DIMMs, like most previous memory technologies, are volatile: we lose the information in memory if the machine loses power. To avoid this loss, we save the product of the computation to persistent and durable storage that retains information without power. In the relational database era, that storage is usually a disk drive.

RAM operates much faster than the input/output (I/O) operations that move data back and forth from storage to memory. Thus the total time to complete the analytic operation depends mostly on the time needed to read and write. It takes a fraction of a second to move an item of data from disk to memory; for most conventional transaction processing workloads requiring single-record lookup, this data transfer does not create a performance bottleneck if the database is properly configured and tuned.

On the other hand, for the analysis of large data sets, the cumulative effect of this internal data movement across millions or billions of data items is significant. The problem is even more serious when the size of the data set needed for computations exceeds available memory. In some analysis software, the operation simply fails; in others, the software swaps data from memory to disk, seriously impairing performance.²

Columnar serialization, discussed in Chapter One, mitigates the problem by organizing the stored data in a manner that expedites its retrieval. However, it does not eliminate the I/O bottleneck, which remains measurable at terabyte and petabyte data volumes.

Caching objects in memory is one way to eliminate the bottleneck. If a task requires a series of computations on the same data, we can save time by keeping the data in memory (caching) until we reach the end of the series. At that point, we can either truncate (drop) the objects from memory to make room for the next task, or we can retain them just in case the user decides to run the task again. Either way, however, our ability to use caching depends on the amount of memory available.

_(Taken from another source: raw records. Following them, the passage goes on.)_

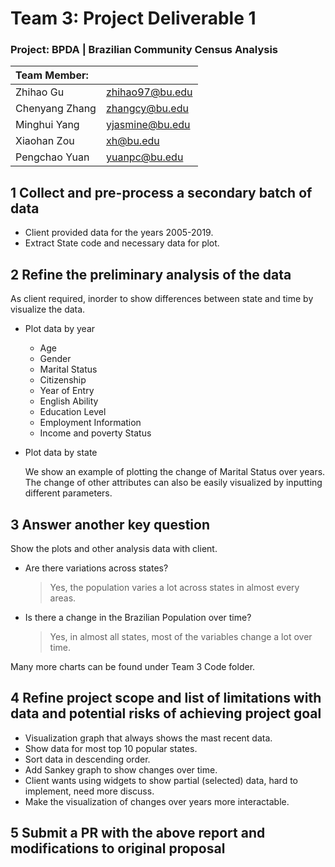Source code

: # Team 3: Project Deliverable 1

### Project: BPDA | Brazilian Community Census Analysis

| Team Member:   |                 |
|:-------------- | --------------- |
| Zhihao Gu      | zhihao97@bu.edu |
| Chenyang Zhang | zhangcy@bu.edu  |
| Minghui Yang   | yjasmine@bu.edu |
| Xiaohan Zou    | xh@bu.edu       |
| Pengchao Yuan  | yuanpc@bu.edu   |

## 1 Collect and pre-process a secondary batch of data

* Client  provided  data for the years 2005-2019.
* Extract State code and necessary data for plot.

## 2 Refine the preliminary analysis of the data

As client required, inorder to show differences between state and time by visualize the data.

* Plot data by year
  * Age
  * Gender
  * Marital Status
  * Citizenship
  * Year of Entry
  * English Ability
  * Education Level
  * Employment Information
  * Income and poverty Status
* Plot data by state
  
  We show an example of plotting the change of Marital Status over years. The change of other attributes can also be easily visualized by inputting different parameters.

## 3 Answer another key question

Show the plots and other analysis data with client.

* Are there variations across states? 
  
  > Yes, the population varies a lot across states in almost every areas.

* Is there a change in the Brazilian Population over time?
  
  > Yes, in almost all states, most of the variables change a lot over time.

Many more charts can be found under Team 3 Code folder.

## 4 Refine project scope and list of limitations with data and potential risks of achieving project goal

* Visualization graph that always shows the mast recent data.
* Show data for most top 10 popular states.
* Sort data in descending order.
* Add Sankey graph to show changes over time.
* Client wants using widgets to show partial (selected) data, hard to implement, need more discuss.
* Make the visualization of changes over years more interactable.

## 5 Submit a PR with the above report and modifications to original proposal
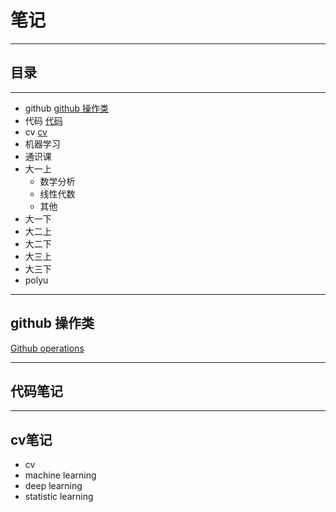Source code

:# 笔记
---
## 目录
---
- github [github 操作类](https://github.com/AallRight/Notes?tab=readme-ov-file#github-%E6%93%8D%E4%BD%9C%E7%B1%BB)
- 代码 [代码](https://github.com/AallRight/Notes?tab=readme-ov-file#%E4%BB%A3%E7%A0%81%E7%AC%94%E8%AE%B0)
- cv [cv](https://github.com/AallRight/Notes?tab=readme-ov-file#cv%E7%AC%94%E8%AE%B0)
- 机器学习
- 通识课
- 大一上
  - 数学分析
  - 线性代数
  - 其他
- 大一下
- 大二上
- 大二下
- 大三上
- 大三下
- polyu

---

## github 操作类
[Github operations](https://github.com/AallRight/Github-operations)


--- 

## 代码笔记




---


## cv笔记


- cv
- machine learning
- deep learning
- statistic learning




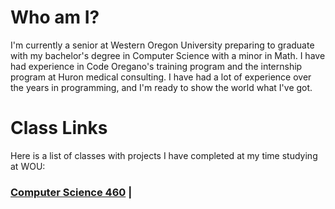 # Who am I?
I'm currently a senior at Western Oregon University preparing to graduate with my bachelor's degree in Computer Science with a minor in Math. I have had experience in Code Oregano's training program and the internship program at Huron medical consulting. I have had a lot of experience over the years in programming, and I'm ready to show the world what I've got.

# Class Links
Here is a list of classes with projects I have completed at my time studying at WOU:

### [Computer Science 460](portfolio/cls-cs460.md) |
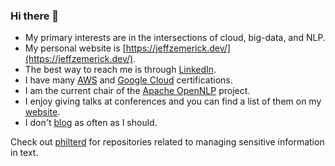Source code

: ### Hi there 👋

<!--
**jzonthemtn/jzonthemtn** is a ✨ _special_ ✨ repository because its `README.md` (this file) appears on your GitHub profile.

Here are some ideas to get you started:

- 🔭 I’m currently working on ...
- 🌱 I’m currently learning ...
- 👯 I’m looking to collaborate on ...
- 🤔 I’m looking for help with ...
- 💬 Ask me about ...
- 📫 How to reach me: ...
- 😄 Pronouns: ...
- ⚡ Fun fact: ...
-->



- My primary interests are in the intersections of cloud, big-data, and NLP.
- My personal website is [https://jeffzemerick.dev/](https://jeffzemerick.dev/).
- The best way to reach me is through [LinkedIn](https://www.linkedin.com/in/jeffzemerick/).
- I have many [AWS](https://www.youracclaim.com/users/jeff-zemerick/badges) and [Google Cloud](https://googlecloudcertified.credential.net/profile/e0c31964641022d04f2f3269bc85b510483f8b7b?name=zemerick) certifications.
- I am the current chair of the [Apache OpenNLP](https://opennlp.apache.org/) project.
- I enjoy giving talks at conferences and you can find a list of them on my [website](https://jeffzemerick.dev/).
- I don't [blog](https://blog.jeffzemerick.dev/) as often as I should.

Check out [philterd](https://www.github.com/philterd) for repositories related to managing sensitive information in text.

While caching reduces the need for subsequent read operations, it does not eliminate the initial read. A more sophisticated form of caching is proactive or predictive: instead of waiting for a process to request data, it anticipates the request (based on historical usage patterns, for example) and loads the data into memory. This approach may not help the ad hoc user on every problem, but it’s helpful for the most frequently used.

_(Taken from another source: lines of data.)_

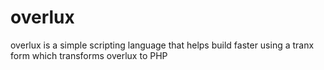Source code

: # overlux
overlux is a simple scripting language that helps build faster using a tranx form which transforms overlux to PHP
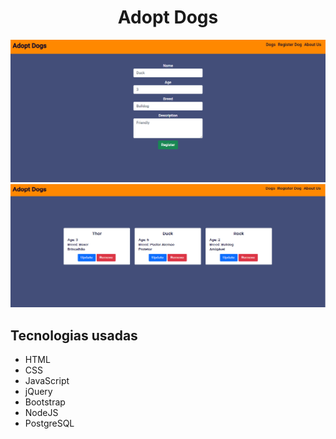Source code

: <div align="center">
  <h1>Adopt Dogs</h1>
  <img src="src/imgs/adoptdogs1.png" > 
  <img src="src/imgs/adoptdogs2.png" >
</div>

## Tecnologias usadas
* HTML
* CSS
* JavaScript
* jQuery
* Bootstrap
* NodeJS
* PostgreSQL



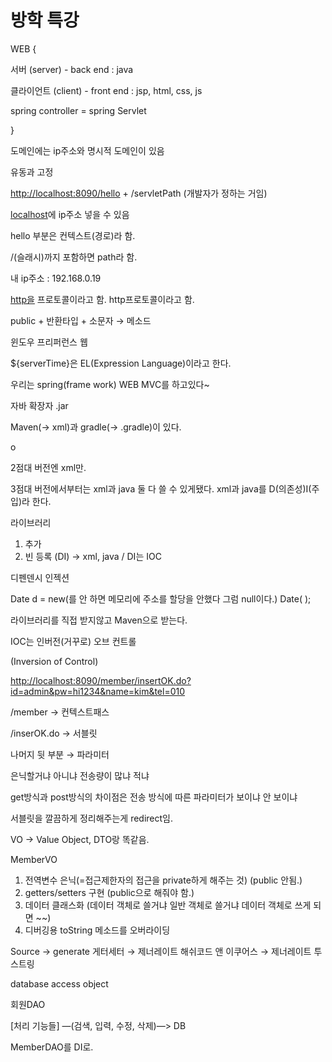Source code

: # 방학 특강

WEB {

서버 (server) - back end : java

클라이언트 (client) - front end : jsp, html, css, js

spring controller = spring Servlet

}

도메인에는 ip주소와 명시적 도메인이 있음

유동과 고정

[http://localhost:8090/hello](http://localhost:8090/hello) + /servletPath (개발자가 정하는 거임)

[localhost](http://localhost)에 ip주소 넣을 수 있음

hello 부분은 컨텍스트(경로)라 함.

/(슬래시)까지 포함하면 path라 함.

내 ip주소 : 192.168.0.19

[http을](http://을) 프로토콜이라고 함. http프로토콜이라고 함.

public + 반환타입 + 소문자 → 메소드

윈도우  프리퍼런스 웹

${serverTime}은 EL(Expression Language)이라고 한다.

우리는 spring(frame work) WEB MVC를 하고있다~

자바 확장자 .jar

Maven(→ xml)과 gradle(→ .gradle)이 있다.

o

2점대 버전엔 xml만.

3점대 버전에서부터는 xml과 java 둘 다 쓸 수 있게됐다. xml과 java를 D(의존성)I(주입)라 한다.

라이브러리

1. 추가
2. 빈 등록 (DI) → xml, java / DI는 IOC

디펜덴시 인젝션

Date d = new(를 안 하면 메모리에 주소를 할당을 안했다 그럼 null이다.) Date( );

라이브러리를 직접 받지않고 Maven으로 받는다.

IOC는 인버전(거꾸로) 오브 컨트롤

(Inversion of Control)

[http://localhost:8090/member/insertOK.do?id=admin&pw=hi1234&name=kim&tel=010](http://localhost:8090/member/insertOK.do?id=admin&pw=hi1234&name=kim&tel=010)

/member → 컨텍스트패스

/inserOK.do → 서블릿

나머지 뒷 부분 → 파라미터

은닉할거냐 아니냐 전송량이 많냐 적냐

get방식과 post방식의 차이점은 전송 방식에 따른 파라미터가 보이냐 안 보이냐

서블릿을 깔끔하게 정리해주는게 redirect임.

VO → Value Object, DTO랑 똑같음.

MemberVO

1. 전역변수 은닉(=접근제한자의 접근을 private하게 해주는 것) (public 안됨.)
2. getters/setters 구현 (public으로 해줘야 함.)
3. 데이터 클래스화 (데이터 객체로 쓸거냐 일반 객체로 쓸거냐 데이터 객체로 쓰게 되면 ~~)
4. 디버깅용 toString 메소드를 오버라이딩

Source → generate 게터세터 → 제너레이트 해쉬코드 앤 이쿠어스 → 제너레이트 투스트링

database access object

회원DAO

[처리 기능들] —(검색, 입력, 수정, 삭제)—> DB

MemberDAO를 DI로.
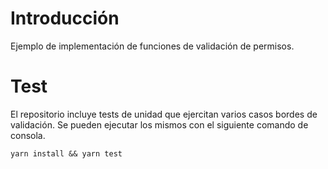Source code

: # Introducción

Ejemplo de implementación de funciones de validación de permisos.


# Test

El repositorio incluye tests de unidad que ejercitan varios casos bordes de validación. Se pueden ejecutar los mismos con el siguiente comando de consola.



    yarn install && yarn test   
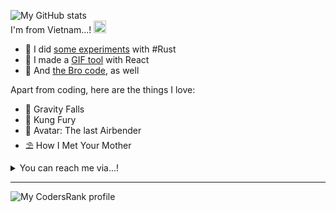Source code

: ![My GitHub stats](https://github-readme-stats.vercel.app/api?username=hoangph271&show_icons=true&theme=nord)  
I'm from Vietnam...!
<img src="https://emojipedia-us.s3.dualstack.us-west-1.amazonaws.com/thumbs/320/facebook/65/flag-for-vietnam_1f1fb-1f1f3.png" alt="Flag of Vietnam" width="20" />

- 🦀 I did [some experiments](https://github.com/hoangph271/launcher) with #Rust
- 🌟 I made a [GIF tool](https://github.com/hoangph271/gallereasy) with React
- 📜 And [the Bro code](https://github.com/hoangph271/the_bro_code), as well

Apart from coding, here are the things I love:

- 🦄 Gravity Falls
- 👟 Kung Fury
- 🌊 Avatar: The last Airbender
- ⛱ How I Met Your Mother

<details>
  <summary>You can reach me via...!</summary>
  
  - [Skype](https://join.skype.com/invite/fCJAQbUbIXft)
  - [Facebook](https://fb.com/hoangph271)
  - [Email](mailto:hoangph271@gmail.com)
</details>

---
![My CodersRank profile](https://cr-ss-service.azurewebsites.net/api/ScreenShot?widget=summary&username=hoangph271&branding=false)
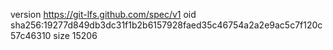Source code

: version https://git-lfs.github.com/spec/v1
oid sha256:19277d849db3dc31f1b2b6157928faed35c46754a2a2e9ac5c7f120c57c46310
size 15206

Of course, if we maintain objects in a memory cache , we need to be concerned about keeping the data consistent with the disk datastore. For this, we need write-through, read-through, and write-behind capabilities. Write-through means the in-memory cache propagates in-memory updates to the disk datastore. Read-through means that if an operation requests data from the cache that it has not previously loaded, the cache retrieves the item from the disk datastore. Write-behind means the cache updates the disk datastore asynchronously; in other words, it completes the in-memory update for the requesting application and updates the disk datastore in the background.

A full in-memory database copies the entire database into memory, using write-through, read-through , and write-behind operations to maintain consistency with a mirrored database on disk. This mitigates the need for predictive caching, since all of the data resides in memory all of the time. Of course, as with all relational databases, the organization chooses what data to include in the database schema and what to exclude; thus, an in-memory database does not eliminate the need to organize data and set priorities.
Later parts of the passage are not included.